Portraits taken using two lenses are always going to be better than with a single one, regardless of the computational power Apple included last year, but there is also a difference that even the most newbie amateur photographer will see and appreciate. With these two lenses, the iPhone 11 is able to take these Portrait-style shots of objects and pets as well as of the human faces that the iPhone XR software was attuned to.

Just by itself, this change on the entry-level handset brings it more in line with the iPhone 11 Pro and iPhone 11 Pro Max.

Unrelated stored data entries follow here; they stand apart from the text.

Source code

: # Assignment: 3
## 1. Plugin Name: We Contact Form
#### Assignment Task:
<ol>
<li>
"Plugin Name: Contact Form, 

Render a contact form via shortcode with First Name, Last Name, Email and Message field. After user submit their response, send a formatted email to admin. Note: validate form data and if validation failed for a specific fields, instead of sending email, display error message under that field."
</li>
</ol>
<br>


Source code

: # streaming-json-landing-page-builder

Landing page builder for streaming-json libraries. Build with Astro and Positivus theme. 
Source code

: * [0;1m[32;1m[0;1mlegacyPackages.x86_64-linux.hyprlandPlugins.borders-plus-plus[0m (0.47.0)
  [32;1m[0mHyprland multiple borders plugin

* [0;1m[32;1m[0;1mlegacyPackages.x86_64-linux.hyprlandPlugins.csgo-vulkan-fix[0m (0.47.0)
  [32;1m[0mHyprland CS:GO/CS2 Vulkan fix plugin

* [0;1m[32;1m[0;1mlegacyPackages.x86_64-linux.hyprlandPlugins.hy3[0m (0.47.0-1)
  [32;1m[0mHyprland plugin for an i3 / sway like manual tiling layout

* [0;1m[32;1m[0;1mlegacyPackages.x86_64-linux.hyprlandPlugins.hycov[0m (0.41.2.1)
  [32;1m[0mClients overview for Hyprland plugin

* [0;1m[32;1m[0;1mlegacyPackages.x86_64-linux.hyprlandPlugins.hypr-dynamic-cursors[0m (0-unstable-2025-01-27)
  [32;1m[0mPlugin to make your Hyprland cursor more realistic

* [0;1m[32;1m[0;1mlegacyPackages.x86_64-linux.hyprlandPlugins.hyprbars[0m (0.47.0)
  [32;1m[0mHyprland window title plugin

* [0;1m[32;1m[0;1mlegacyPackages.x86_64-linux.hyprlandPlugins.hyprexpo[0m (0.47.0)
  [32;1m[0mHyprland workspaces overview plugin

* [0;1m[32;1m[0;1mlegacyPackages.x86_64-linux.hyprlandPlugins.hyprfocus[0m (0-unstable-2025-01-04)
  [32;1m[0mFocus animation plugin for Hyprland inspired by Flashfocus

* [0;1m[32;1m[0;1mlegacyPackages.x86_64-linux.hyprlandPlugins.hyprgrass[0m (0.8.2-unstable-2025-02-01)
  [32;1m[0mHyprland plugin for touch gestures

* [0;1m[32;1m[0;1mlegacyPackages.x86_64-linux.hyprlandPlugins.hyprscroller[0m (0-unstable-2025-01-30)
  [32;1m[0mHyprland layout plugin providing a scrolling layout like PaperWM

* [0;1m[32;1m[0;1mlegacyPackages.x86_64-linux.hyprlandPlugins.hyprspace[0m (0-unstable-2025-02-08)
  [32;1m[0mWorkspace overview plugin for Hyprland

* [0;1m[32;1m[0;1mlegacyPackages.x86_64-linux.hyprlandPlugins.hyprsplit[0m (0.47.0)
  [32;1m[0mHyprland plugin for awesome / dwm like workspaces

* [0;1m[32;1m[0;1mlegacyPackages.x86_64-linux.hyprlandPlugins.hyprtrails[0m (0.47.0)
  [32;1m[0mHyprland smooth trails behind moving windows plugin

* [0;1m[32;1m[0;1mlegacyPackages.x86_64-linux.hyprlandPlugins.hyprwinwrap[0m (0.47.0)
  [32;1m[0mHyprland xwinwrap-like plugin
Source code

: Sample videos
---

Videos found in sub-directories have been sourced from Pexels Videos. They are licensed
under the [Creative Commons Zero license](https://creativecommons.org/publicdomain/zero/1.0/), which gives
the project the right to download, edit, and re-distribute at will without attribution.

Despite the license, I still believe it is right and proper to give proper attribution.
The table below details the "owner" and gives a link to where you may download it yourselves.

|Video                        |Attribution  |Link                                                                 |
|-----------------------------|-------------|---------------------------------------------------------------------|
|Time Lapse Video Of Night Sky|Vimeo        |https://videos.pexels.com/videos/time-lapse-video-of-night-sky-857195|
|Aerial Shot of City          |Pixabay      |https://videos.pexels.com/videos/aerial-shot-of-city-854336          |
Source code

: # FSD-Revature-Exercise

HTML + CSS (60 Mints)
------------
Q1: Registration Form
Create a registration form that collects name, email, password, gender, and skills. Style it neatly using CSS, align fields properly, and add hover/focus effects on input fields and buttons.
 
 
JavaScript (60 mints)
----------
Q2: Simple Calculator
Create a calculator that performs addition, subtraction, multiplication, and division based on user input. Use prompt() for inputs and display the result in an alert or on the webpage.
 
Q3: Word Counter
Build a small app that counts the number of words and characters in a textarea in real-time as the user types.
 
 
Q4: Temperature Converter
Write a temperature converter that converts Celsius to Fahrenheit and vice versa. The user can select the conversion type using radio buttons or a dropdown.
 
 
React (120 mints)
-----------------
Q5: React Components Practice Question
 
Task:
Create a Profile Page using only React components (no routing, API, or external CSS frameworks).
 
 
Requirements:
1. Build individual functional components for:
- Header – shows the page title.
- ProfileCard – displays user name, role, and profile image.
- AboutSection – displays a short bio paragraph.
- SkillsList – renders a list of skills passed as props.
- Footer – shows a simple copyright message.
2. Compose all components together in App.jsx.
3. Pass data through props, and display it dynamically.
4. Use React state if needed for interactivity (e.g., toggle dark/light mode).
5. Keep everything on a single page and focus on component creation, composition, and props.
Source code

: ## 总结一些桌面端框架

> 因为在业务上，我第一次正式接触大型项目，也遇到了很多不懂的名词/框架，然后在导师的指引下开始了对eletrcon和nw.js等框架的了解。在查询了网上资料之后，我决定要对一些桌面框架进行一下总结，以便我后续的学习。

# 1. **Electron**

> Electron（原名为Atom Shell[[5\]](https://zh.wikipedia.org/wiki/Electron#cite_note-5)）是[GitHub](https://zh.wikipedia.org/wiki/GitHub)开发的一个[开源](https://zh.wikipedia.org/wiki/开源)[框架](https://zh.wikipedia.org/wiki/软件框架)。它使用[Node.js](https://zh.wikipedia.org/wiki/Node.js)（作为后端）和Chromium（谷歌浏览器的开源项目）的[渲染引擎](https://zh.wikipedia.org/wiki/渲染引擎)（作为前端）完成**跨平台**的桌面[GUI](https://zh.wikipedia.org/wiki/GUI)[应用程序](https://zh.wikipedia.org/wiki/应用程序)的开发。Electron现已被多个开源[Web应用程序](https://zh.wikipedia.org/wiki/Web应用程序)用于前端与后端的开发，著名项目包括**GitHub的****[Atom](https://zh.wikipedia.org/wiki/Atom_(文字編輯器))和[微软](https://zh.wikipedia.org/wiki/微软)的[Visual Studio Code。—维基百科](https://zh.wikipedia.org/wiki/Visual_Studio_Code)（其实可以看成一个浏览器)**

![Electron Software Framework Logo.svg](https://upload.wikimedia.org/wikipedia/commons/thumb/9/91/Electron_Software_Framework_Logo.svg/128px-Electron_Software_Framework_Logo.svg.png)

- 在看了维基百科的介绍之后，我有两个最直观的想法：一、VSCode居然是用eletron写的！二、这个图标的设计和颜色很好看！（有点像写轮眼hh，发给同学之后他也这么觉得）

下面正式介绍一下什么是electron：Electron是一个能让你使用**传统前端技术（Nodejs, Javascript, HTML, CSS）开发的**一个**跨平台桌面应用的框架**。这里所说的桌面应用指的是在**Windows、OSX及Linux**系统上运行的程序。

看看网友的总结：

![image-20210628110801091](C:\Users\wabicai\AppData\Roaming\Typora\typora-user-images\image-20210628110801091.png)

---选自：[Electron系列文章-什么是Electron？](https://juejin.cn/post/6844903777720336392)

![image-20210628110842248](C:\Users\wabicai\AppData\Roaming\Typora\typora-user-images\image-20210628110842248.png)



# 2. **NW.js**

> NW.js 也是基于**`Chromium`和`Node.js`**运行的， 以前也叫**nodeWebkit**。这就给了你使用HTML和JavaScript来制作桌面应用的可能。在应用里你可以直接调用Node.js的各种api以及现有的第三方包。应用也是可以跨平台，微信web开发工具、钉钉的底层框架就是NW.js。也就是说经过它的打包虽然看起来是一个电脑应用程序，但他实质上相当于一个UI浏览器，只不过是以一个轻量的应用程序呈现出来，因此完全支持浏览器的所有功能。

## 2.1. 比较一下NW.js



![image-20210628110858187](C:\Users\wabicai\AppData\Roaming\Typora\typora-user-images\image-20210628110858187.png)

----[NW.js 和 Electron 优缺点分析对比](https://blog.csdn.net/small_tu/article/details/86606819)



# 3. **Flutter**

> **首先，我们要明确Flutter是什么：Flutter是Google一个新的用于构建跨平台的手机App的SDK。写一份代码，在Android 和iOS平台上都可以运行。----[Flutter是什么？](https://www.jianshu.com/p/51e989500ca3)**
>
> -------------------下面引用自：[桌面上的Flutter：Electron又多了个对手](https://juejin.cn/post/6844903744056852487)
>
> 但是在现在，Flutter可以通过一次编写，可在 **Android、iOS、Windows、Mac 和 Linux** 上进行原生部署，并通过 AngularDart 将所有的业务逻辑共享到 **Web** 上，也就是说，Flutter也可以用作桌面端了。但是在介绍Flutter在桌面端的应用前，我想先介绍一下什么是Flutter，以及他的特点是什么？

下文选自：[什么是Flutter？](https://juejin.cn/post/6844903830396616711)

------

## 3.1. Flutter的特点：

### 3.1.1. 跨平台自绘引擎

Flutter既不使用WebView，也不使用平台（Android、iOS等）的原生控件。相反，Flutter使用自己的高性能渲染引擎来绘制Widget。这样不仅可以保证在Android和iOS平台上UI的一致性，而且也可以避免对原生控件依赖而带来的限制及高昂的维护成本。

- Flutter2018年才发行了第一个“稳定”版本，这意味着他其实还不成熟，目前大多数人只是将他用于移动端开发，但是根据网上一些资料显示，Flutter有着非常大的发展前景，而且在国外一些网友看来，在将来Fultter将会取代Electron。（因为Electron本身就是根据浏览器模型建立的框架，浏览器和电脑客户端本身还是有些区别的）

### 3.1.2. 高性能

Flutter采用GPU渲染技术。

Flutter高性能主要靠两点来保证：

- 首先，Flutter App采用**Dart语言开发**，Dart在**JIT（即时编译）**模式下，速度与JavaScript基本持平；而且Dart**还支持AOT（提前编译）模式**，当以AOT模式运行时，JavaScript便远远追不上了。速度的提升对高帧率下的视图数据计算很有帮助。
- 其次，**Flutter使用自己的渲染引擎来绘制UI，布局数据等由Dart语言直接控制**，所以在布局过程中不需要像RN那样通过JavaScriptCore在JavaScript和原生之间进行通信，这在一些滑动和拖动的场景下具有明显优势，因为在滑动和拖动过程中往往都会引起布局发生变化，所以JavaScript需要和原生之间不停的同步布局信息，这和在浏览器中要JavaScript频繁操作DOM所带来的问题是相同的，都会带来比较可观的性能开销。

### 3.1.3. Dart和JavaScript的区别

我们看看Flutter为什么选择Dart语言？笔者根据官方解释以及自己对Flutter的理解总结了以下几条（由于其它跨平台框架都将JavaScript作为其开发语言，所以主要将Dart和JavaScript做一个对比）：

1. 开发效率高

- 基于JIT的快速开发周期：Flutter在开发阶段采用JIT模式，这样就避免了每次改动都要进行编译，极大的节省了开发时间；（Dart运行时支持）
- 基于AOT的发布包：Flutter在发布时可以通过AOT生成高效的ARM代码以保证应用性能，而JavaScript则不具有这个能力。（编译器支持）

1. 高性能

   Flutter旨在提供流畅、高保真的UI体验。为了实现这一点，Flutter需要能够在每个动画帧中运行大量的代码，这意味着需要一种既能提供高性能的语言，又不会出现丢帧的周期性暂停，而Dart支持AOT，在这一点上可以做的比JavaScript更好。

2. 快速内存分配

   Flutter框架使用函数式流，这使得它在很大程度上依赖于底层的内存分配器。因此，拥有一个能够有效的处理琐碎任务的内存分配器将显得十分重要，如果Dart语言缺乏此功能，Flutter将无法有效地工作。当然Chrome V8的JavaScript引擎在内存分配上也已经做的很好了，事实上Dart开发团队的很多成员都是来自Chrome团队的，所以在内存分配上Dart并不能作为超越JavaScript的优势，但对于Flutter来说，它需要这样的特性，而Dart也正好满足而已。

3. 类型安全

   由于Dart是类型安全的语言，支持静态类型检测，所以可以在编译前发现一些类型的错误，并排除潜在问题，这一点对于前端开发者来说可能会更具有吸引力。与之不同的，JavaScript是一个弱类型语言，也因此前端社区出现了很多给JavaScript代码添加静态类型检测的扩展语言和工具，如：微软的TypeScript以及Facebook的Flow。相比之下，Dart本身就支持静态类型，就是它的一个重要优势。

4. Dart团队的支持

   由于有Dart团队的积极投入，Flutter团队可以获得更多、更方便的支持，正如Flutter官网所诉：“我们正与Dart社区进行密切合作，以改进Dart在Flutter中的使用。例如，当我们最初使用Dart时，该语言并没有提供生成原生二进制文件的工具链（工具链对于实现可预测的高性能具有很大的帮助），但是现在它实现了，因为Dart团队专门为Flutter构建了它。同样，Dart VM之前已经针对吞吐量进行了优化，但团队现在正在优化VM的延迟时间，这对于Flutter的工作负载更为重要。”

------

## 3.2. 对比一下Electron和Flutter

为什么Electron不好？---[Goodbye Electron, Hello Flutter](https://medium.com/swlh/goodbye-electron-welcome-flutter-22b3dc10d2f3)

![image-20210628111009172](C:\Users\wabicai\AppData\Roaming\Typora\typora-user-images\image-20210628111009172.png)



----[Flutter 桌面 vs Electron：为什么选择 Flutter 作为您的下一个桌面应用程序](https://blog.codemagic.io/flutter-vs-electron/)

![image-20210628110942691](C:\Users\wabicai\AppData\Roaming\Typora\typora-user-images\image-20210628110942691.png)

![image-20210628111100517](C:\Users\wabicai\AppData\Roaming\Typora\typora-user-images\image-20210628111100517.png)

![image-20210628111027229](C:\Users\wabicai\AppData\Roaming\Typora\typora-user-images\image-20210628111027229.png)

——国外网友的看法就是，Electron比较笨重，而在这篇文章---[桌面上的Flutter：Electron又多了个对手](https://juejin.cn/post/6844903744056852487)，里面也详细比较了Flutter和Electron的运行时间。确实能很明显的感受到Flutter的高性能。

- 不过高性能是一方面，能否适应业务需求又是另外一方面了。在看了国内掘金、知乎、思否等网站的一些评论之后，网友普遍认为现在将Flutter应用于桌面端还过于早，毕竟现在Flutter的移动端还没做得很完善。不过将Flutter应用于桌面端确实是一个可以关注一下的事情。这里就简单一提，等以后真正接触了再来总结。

Mosby the puppy, shot with the iPhone 11's new Portrait mode
Mosby the puppy, shot with the iPhone 11's new Portrait mode


Here is a picture of a puppy, shot with the new cameras of the iPhone 11. Notice how Mosby's face is so clear that you automatically concentrate on it. This would not have been possible with the single camera on last year's iPhone XR.

In fact, it is solely that third extra camera that makes the difference between the entry-level iPhone 11 and its Pro siblings. Both the iPhone 11 Pro and the iPhone 11 Pro Max have the same cameras as the iPhone 11, they just also have a 52mm telephoto lens.

That telephoto lens gives the Pro phones a 2X optical zoom in, and even up to a 10X digital zoom in.

5X digital zoom compared on the iPhone 11 and iPhone 11 Pro
5X digital zoom compared on the iPhone 11 and iPhone 11 Pro


Without the tele lens, the iPhone 11 is limited to only 5X digital zoom and has no optical zoom in whatsoever.

Apple has brought a lot of features to the cameras in the new iPhones, but it's also brought one area of confusion. As the ultra wide angle camera can take a shot that makes it look as if you are further away from your subject, Apple has chosen to use the term "zoom out."

So when you see "zoom" mentioned, you have to be conscious that it no longer automatically refers to bringing things closer. It can, in this one case, be about making them seem further away.

Do also remember that an optical zoom is invariably better than a digital one. A digital zoom sounds great and appears to bring you much closer to the action, but it is a computed image, a software calculation rather than the same photo you'd get by going closer.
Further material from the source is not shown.